The FBI and INS spent the following five years attempting to apprehend her, but she was believed to reside mainly in China, which does not have an extradition treaty with the United States. On April 17, 2000 Interpol searched passenger lists for flights from Hong Kong to New York, they found her son's name. More than 40 agents from the Hong Kong narcotics bureau waited at Hong Kong International Airport, apprehended her at around noon and she was fingerprinted and arrested. At the time Ping was carrying three passports, including a fake Belize one with her photo but in the name of Lilly Zheng. She fought extradition but was eventually sent back to New York in July 2003 and held at Metropolitan Detention Center in Brooklyn.

After a jury trial before the United States District Court for the Southern District of New York she was convicted in June 2005 on three separate counts, including one count of conspiring to commit illegal human smuggling, hostage taking, money laundering and trafficking in ransom proceeds and sentenced to 35 years in prison.

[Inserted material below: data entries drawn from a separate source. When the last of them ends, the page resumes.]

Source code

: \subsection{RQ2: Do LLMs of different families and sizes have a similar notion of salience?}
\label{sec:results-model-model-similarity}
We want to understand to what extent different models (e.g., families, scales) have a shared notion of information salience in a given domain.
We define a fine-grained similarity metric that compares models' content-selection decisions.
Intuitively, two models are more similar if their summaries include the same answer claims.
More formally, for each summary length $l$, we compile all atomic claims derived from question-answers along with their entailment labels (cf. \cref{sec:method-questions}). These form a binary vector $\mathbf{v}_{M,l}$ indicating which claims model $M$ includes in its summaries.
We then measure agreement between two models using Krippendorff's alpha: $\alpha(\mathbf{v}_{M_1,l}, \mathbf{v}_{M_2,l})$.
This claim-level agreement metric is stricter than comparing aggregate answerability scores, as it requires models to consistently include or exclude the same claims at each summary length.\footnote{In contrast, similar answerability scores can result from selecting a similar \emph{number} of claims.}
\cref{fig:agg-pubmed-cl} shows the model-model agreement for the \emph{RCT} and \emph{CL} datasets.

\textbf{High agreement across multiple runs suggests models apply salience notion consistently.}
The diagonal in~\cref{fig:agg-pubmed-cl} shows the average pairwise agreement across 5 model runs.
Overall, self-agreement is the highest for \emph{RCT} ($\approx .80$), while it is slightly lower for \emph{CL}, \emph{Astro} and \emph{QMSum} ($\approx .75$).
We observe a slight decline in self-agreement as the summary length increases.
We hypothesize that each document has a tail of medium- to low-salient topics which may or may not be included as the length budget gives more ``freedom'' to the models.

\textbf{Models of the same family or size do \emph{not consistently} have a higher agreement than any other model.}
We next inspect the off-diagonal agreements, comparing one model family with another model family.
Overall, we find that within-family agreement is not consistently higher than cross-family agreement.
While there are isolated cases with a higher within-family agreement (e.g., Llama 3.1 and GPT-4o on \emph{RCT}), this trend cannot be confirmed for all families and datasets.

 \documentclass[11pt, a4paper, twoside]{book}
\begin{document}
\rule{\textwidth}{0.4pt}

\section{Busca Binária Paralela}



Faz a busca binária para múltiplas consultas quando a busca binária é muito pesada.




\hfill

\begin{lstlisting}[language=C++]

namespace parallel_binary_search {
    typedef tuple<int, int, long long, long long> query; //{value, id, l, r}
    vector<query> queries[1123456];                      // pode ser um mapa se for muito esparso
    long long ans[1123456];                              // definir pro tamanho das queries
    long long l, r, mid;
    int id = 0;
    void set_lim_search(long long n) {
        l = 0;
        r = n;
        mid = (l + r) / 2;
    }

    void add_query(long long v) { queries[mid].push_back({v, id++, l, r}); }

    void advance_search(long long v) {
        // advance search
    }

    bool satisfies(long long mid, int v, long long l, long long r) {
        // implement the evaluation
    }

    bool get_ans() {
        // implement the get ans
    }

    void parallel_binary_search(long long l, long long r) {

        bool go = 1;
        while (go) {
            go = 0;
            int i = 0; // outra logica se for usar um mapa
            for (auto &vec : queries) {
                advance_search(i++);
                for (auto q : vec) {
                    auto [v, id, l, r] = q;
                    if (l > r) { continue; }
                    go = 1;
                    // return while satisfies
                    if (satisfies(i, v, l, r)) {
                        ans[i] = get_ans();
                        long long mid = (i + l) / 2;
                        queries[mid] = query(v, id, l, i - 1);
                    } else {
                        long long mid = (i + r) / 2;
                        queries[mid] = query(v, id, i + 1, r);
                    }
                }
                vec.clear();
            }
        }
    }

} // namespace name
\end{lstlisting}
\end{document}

Ping was interviewed in Danbury in June 2013 and said, “Being locked up for over 10 years allowed me to think about my previous life, my heart calmed down and I started to feel that jail was the safest place for me. I keep telling myself not to think much about the future and live life by the moment." She also said "I cannot believe they jailed me for 35 years! 35 years! In a way I was killed by the FBI agents and tainted witnesses."

Ping served part of her sentence in Federal prison in Danbury, Connecticut (BOP #05117-055). In 2013, it was announced that Danbury would be reverted to a male-only facility. In the same year, Ping was diagnosed with pancreatic cancer and transferred to the Federal Medical Center, Carswell, in Texas, to receive cancer treatment.

==Death==
Ping's health had deteriorated in prison, with high cholesterol and blood lipids; she lost 17 pounds in the last two years of her life. Ping died on April 24, 2014, aged 65, surrounded by her family at the Federal Medical Center, Carswell, in Texas.

Her funeral took place on May 23, 2014, at the Boe Fook Funeral Home on Canal Street in Manhattan with thousands of mourners.

Her body was laid to rest at Kensico Cemetery in Valhalla, New York.

==Cultural references==
Ping and the Golden Venture are the subject of Patrick Radden Keefe's 2009 book, The Snakehead.

The Golden Venture disaster and the lives of some of the passengers are the subject of Peter Cohn's 2006 documentary Golden Venture.

The 2012 film Premium Rush contains an allusion to Ping. Set in Manhattan, the plot centers around the troubled delivery of a hawala ticket to a snakehead named “Sister Chen” in Chinatown.

The 2021 film Snakehead, written and directed by Evan Jackson Leong, was loosely inspired by Ping.